EFE Douwes Dekker di tempat kamp konsentrasi di Ceylon masih terinformasikan hingga bulan Agustus 1901. Tampaknya, EFE Douwes Dekker di Ceylon menginisiasi suatu perayaan diantara orang-orang (keturunan) Belanda yang kemudian laporannya dikemas untuk diterbitkan sebagai buku di Belanda (Haarlem). Hasil penjualan buku itu akan digunakan untuk membantu kepentingan Broekhuizenfonds, untuk keluarga yang ditinggalkan oleh pejuang Boer yang gugur. 


Provinciale Overijsselsche en Zwolsche courant, 27-01-1902: ‘Percetakan buku dan litografi H Kleinmann & Co. di Haarlem mengirimkan kepada kami untuk didiskusikan salinan album, Wilhelminadag op Ceylon, Herinneringsalbum van de Ragamafeesten (Hari Wilhelmina di Ceylon, Album Peringatan Festival Ragama) pada tanggal 31 Agustus 1901, yang aslinya diproduksi oleh EFE Douwes Dekker, tawanan perang di Ceylon, yang mengirimkannya kepada FC Verselewel de Witt Hamer di Haarlem untuk diterbitkan dalam bentuk cetak faksimili dan agar hasilnya digunakan untuk kepentingan Broekhuizenfonds, untuk keluarga yang ditinggalkan oleh pejuang Boer yang gugur. Harga album adalah f4,50. Semua biaya dihitung seadil mungkin, sehingga lebih dari setengahnya bermanfaat bagi dana tersebut. Kata pengantar ditulis oleh Dr JB Schepers, guru di gimnasium di Haarlem. Album aslinya dipersembahkan kepada Yang Mulia Ratu Wilhelmina, yang menerimanya dengan ramah. Untuk menjual album ini di Jerman, Prancis, dan Amerika, penerbit telah menerjemahkan kata pengantar Dr Schepers ke dalam bahasa Prancis, Jerman, dan Inggris. Pengerjaan ilustrasi, yang menggambarkan sekilas kehidupan para tawanan perang, menunjukkan bagaimana mereka menyibukkan diri dan menikmati liburan bersama, sangat berhasil. Faksimili program perayaan, dll., juga dibuat dengan sangat baik. Publikasi ini, untuk tujuan yang baik, pasti akan menemukan pembeli’. 
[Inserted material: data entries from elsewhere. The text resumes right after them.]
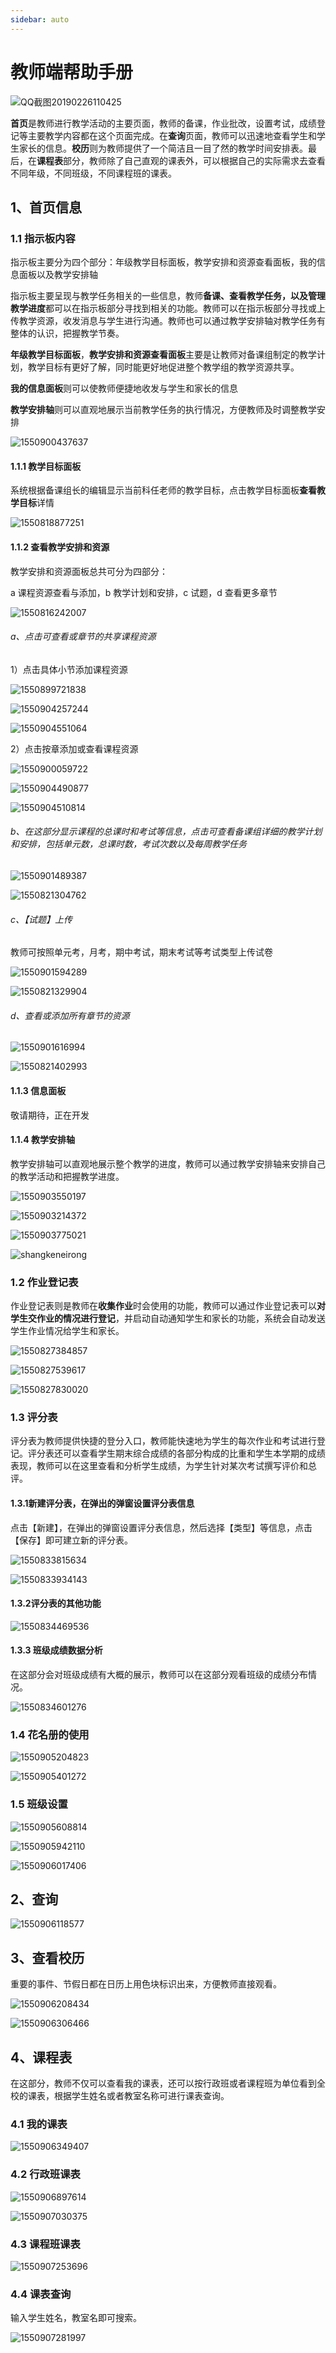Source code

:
 ```yaml
---
sidebar: auto
---
```


#                        教师端帮助手册



![QQ截图20190226110425](./img/20190226110425.png)



**首页**是教师进行教学活动的主要页面，教师的备课，作业批改，设置考试，成绩登记等主要教学内容都在这个页面完成。在**查询**页面，教师可以迅速地查看学生和学生家长的信息。**校历**则为教师提供了一个简洁且一目了然的教学时间安排表。最后，在**课程表**部分，教师除了自己直观的课表外，可以根据自己的实际需求去查看不同年级，不同班级，不同课程班的课表。



## 1、首页信息



### 1.1 指示板内容

指示板主要分为四个部分：年级教学目标面板，教学安排和资源查看面板，我的信息面板以及教学安排轴

指示板主要呈现与教学任务相关的一些信息，教师**备课、查看教学任务，以及管理教学进度**都可以在指示板部分寻找到相关的功能。教师可以在指示板部分寻找或上传教学资源，收发消息与学生进行沟通。教师也可以通过教学安排轴对教学任务有整体的认识，把握教学节奏。 

**年级教学目标面板**，**教学安排和资源查看面板**主要是让教师对备课组制定的教学计划，教学目标有更好了解，同时能更好地促进整个教学组的教学资源共享。

**我的信息面板**则可以使教师便捷地收发与学生和家长的信息

**教学安排轴**则可以直观地展示当前教学任务的执行情况，方便教师及时调整教学安排

![1550900437637](./img/1550900437637.png)





#### 1.1.1 教学目标面板

系统根据备课组长的编辑显示当前科任老师的教学目标，点击教学目标面板**查看教学目标**详情

![1550818877251](./img/1550818877251.png)





#### 1.1.2 查看教学安排和资源



教学安排和资源面板总共可分为四部分：

a 课程资源查看与添加，b 教学计划和安排，c 试题，d 查看更多章节



![1550816242007](./img/1550821183719.png)





###### a、点击可查看或章节的共享课程资源



  1）点击具体小节添加课程资源

![1550899721838](./img/1550899721838.png)



![1550904257244](./img/1550904257244.png)



![1550904551064](./img/1550904551064.png)





2）点击按章添加或查看课程资源



![1550900059722](./img/1550900059722.png)

![1550904490877](./img/1550904490877.png)



![1550904510814](./img/1550904510814.png)











###### b、在这部分显示课程的总课时和考试等信息，点击可查看备课组详细的教学计划和安排，包括单元数，总课时数，考试次数以及每周教学任务

![1550901489387](./img/1550901489387.png)



![1550821304762](./img/1550821304762.png)





###### c、【试题】上传



教师可按照单元考，月考，期中考试，期末考试等考试类型上传试卷 

![1550901594289](./img/1550901594289.png)



![1550821329904](./img/1550821329904.png)





###### d、查看或添加所有章节的资源



![1550901616994](./img/1550901616994.png)



![1550821402993](./img/1550821402993.png)





#### 1.1.3 信息面板

敬请期待，正在开发



#### 1.1.4 教学安排轴



教学安排轴可以直观地展示整个教学的进度，教师可以通过教学安排轴来安排自己的教学活动和把握教学进度。





![1550903550197](./img/1550903550197.png)



![1550903214372](./img/1550903214372.png)



![1550903775021](./img/1550903775021.png)



![shangkeneirong](./img/shangkeneirong.png)









### 1.2 作业登记表



作业登记表则是教师在**收集作业**时会使用的功能，教师可以通过作业登记表可以**对学生交作业的情况进行登记**，并启动自动通知学生和家长的功能，系统会自动发送学生作业情况给学生和家长。 



![1550827384857](./img/1550827384857.png)



![1550827539617](./img/1550827539617.png)





![1550827830020](./img/1550827830020.png)







### 1.3 评分表



评分表为教师提供快捷的登分入口，教师能快速地为学生的每次作业和考试进行登记。评分表还可以查看学生期末综合成绩的各部分构成的比重和学生本学期的成绩表现，教师可以在这里查看和分析学生成绩，为学生针对某次考试撰写评价和总评。



#### 1.3.1新建评分表，在弹出的弹窗设置评分表信息



点击【新建】，在弹出的弹窗设置评分表信息，然后选择【类型】等信息，点击【保存】即可建立新的评分表。 

![1550833815634](./img/1550833815634.png)

![1550833934143](./img/1550833934143.png)



#### 1.3.2评分表的其他功能



![1550834469536](./img/1550834469536.png)



#### 1.3.3  班级成绩数据分析



在这部分会对班级成绩有大概的展示，教师可以在这部分观看班级的成绩分布情况。

![1550834601276](./img/1550834601276.png)



### 1.4 花名册的使用

![1550905204823](./img/1550905204823.png)

![1550905401272](./img/1550905401272.png)

### 1.5 班级设置



![1550905608814](./img/1550905608814.png)

![1550905942110](./img/1550905942110.png)

![1550906017406](./img/1550906017406.png)



## 2、查询

![1550906118577](./img/1550906118577.png)



## 3、查看校历



重要的事件、节假日都在日历上用色块标识出来，方便教师直接观看。

![1550906208434](./img/1550906208434.png)

![1550906306466](./img/1550906306466.png)









## 4、课程表



在这部分，教师不仅可以查看我的课表，还可以按行政班或者课程班为单位看到全校的课表，根据学生姓名或者教室名称可进行课表查询。



### 4.1 我的课表

![1550906349407](./img/1550906349407.png)



### 4.2 行政班课表

![1550906897614](./img/1550906897614.png)



![1550907030375](./img/1550907030375.png)



### 4.3 课程班课表

![1550907253696](./img/1550907253696.png)



### 4.4 课表查询

输入学生姓名，教室名即可搜索。

![1550907281997](./img/1550907281997.png)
Seberapa lama EFE Douwes Dekker dan tawanan lainnya di Ceylon tidak terinformasikan. Bagaimana hasil inisiatif EFE Douwes Dekker untuk penerbitan buku untuk membantu orang Boer juga tidak terinformasikan . Yang jelas EFE Douwes Dekker terinformasikan sudah berada kembali di Hindia (lihat De locomotief, 02-01-1903). Disebutkan EFE Douwes Dekker mengikuti pendidikan di Instituut voor Handelsonderwijs (Institut Pendidikan Komersial) untuk Boekhouden, handelsrekenen en handelsrecht (Pembukuan, Aritmatika Komersial, dan Hukum Komersial telah lulus ujian yang diselenggaraan mulai tanggal 24 (Desember 1902).

 

EFE Douwes Dekker bertunangan di Weltevreden (lihat Het nieuws van den dag voor Nederlandsch-Indie, 27-04-1903). Disebutkan bertunangan: EFE Douwes Dekker dan C Ch. Deije di Weltevreden. Bataviaasch nieuwsblad, 11-05-1903: ‘Menikah EFE Douwes Dekker dengan Clara C Deye. Batavia, 11 Mei 1903’. 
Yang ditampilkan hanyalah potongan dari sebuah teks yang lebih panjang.